The US automotive industry is expected to soon go through a paradigm shift – transitioning from fuel-powered cars to electric and hybrid cars. Thanks to Eco-conscious consumers and continuous technological advances, demand for electric and hybrid vehicles will continue to rise, making this industry a long lasting success.
- Definition / Scope
- Market Overview
- Market Risks
- Top Market Opportunities
- Market Trends
- Industry Challenges
- Technology Trends
- Pricing Trends
- Regulatory Trends
- Market Size and Forecast
- Market Outlook
- Competitive Factors
- Key Market Players
- Strategic Conclusion
Definition / Scope
Electric and Hybrid vehicles have boomed in popularity, and for a good reason. As consumers are demanding more efficiency and becoming environmentally conscious; these vehicles provide the perfect solution.
Unlike conventional vehicles that use a gasoline powered engine, electric vehicles (EV) use an electric motor powered by electricity from batteries or a fuel cell. These vehicles are Eco-friendly as the Carbon-based emission is lower and has lower maintenance cost compared to conventional vehicles. The different types of electric vehicles are:
- Battery electric vehicle (BEV) utilizes chemical energy stored in battery packs to power an electric motor. These vehicles can use existing infrastructure to recharge such battery packs but must be plugged in for extended periods of time.
- Plug-in hybrid electric vehicles have both the electric and fuel powered engine. This allows them to drive short distances on electricity and switch to liquid fuel for longer trips. With features like auto start and shutdown, hybrid vehicles avoid wasting energy during idle times like traffic jams and red lights. One of the salient features of hybrid vehicles is regenerative breaking. The energy wasted during braking and coasting is converted and stored in the battery, which is then used by the electric motor.
History of Electric and Hybrid vehicles
The invention of electric cars is more of a series of events than a specific date. The early electric cars found a lucrative market in around the late 19th century. Consumers found them perfect for shorts trips around the city.
Sadly poor roads outside of urban areas made it difficult for early electric cars to venture beyond the city limits. With the rise of the use of electricity, charging batteries became considerably easier to recharge, thus the use of these cars increased.

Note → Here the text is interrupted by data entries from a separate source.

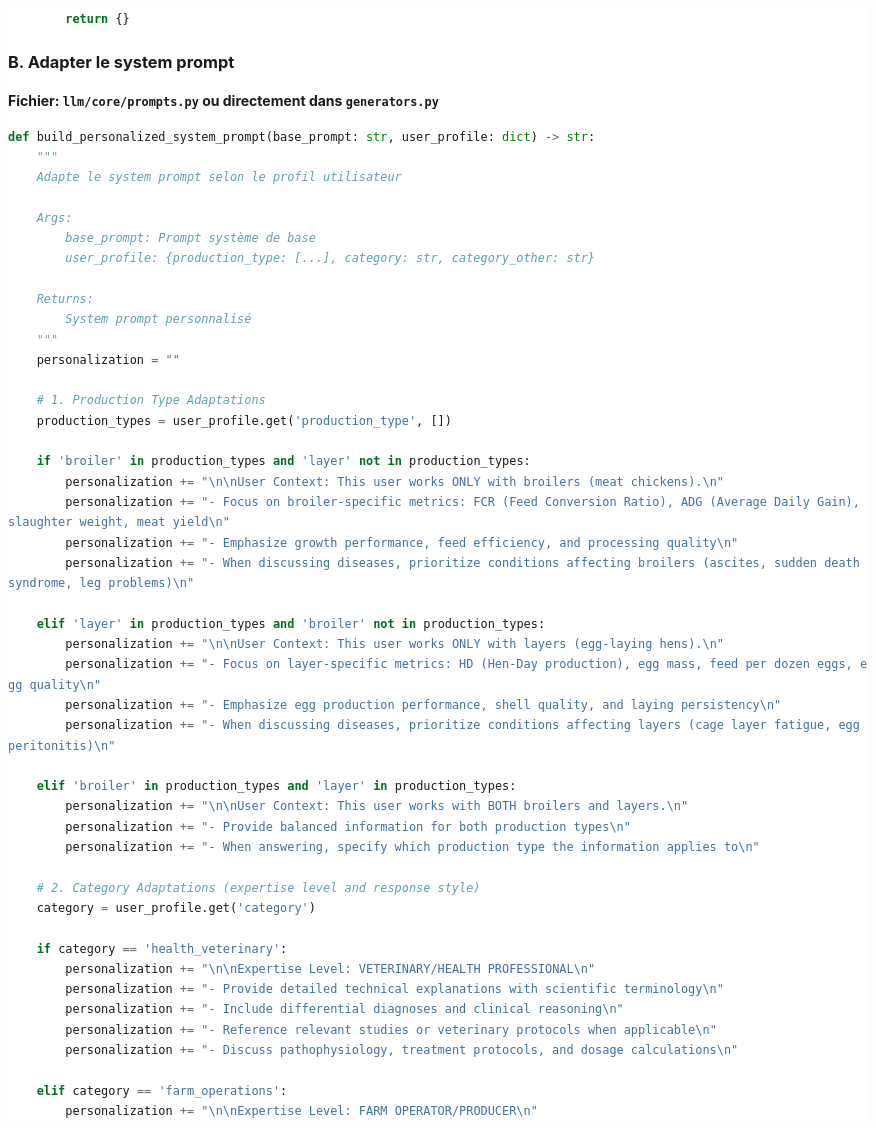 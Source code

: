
 ```python
        return {}
```

### B. Adapter le system prompt

**Fichier: `llm/core/prompts.py` ou directement dans `generators.py`**

```python
def build_personalized_system_prompt(base_prompt: str, user_profile: dict) -> str:
    """
    Adapte le system prompt selon le profil utilisateur

    Args:
        base_prompt: Prompt système de base
        user_profile: {production_type: [...], category: str, category_other: str}

    Returns:
        System prompt personnalisé
    """
    personalization = ""

    # 1. Production Type Adaptations
    production_types = user_profile.get('production_type', [])

    if 'broiler' in production_types and 'layer' not in production_types:
        personalization += "\n\nUser Context: This user works ONLY with broilers (meat chickens).\n"
        personalization += "- Focus on broiler-specific metrics: FCR (Feed Conversion Ratio), ADG (Average Daily Gain), slaughter weight, meat yield\n"
        personalization += "- Emphasize growth performance, feed efficiency, and processing quality\n"
        personalization += "- When discussing diseases, prioritize conditions affecting broilers (ascites, sudden death syndrome, leg problems)\n"

    elif 'layer' in production_types and 'broiler' not in production_types:
        personalization += "\n\nUser Context: This user works ONLY with layers (egg-laying hens).\n"
        personalization += "- Focus on layer-specific metrics: HD (Hen-Day production), egg mass, feed per dozen eggs, egg quality\n"
        personalization += "- Emphasize egg production performance, shell quality, and laying persistency\n"
        personalization += "- When discussing diseases, prioritize conditions affecting layers (cage layer fatigue, egg peritonitis)\n"

    elif 'broiler' in production_types and 'layer' in production_types:
        personalization += "\n\nUser Context: This user works with BOTH broilers and layers.\n"
        personalization += "- Provide balanced information for both production types\n"
        personalization += "- When answering, specify which production type the information applies to\n"

    # 2. Category Adaptations (expertise level and response style)
    category = user_profile.get('category')

    if category == 'health_veterinary':
        personalization += "\n\nExpertise Level: VETERINARY/HEALTH PROFESSIONAL\n"
        personalization += "- Provide detailed technical explanations with scientific terminology\n"
        personalization += "- Include differential diagnoses and clinical reasoning\n"
        personalization += "- Reference relevant studies or veterinary protocols when applicable\n"
        personalization += "- Discuss pathophysiology, treatment protocols, and dosage calculations\n"

    elif category == 'farm_operations':
        personalization += "\n\nExpertise Level: FARM OPERATOR/PRODUCER\n"
```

In the late 20th century, scientists began to work on improving EV’s and their batteries. In the last decade, major car manufacturers like Tesla Motors, GM, Nissan, and BMW have released their own long-range highway-capable electric vehicles.
Hybrid vehicles, on the other hand, may have recently rocketed in popularity; however, they have actually been around for more than 100 years.
The first hybrid car was invented in 1898 but manufacturing for commercial purposes began a year later. With the rise of famous fuel-powered cars in the early 20th century, mass-produced by Henry Ford, hybrid cars could not secure its place in the market.
However, since Toyota released the Prius in 2000, hybrid cars have soared in popularity, especially in the American Market.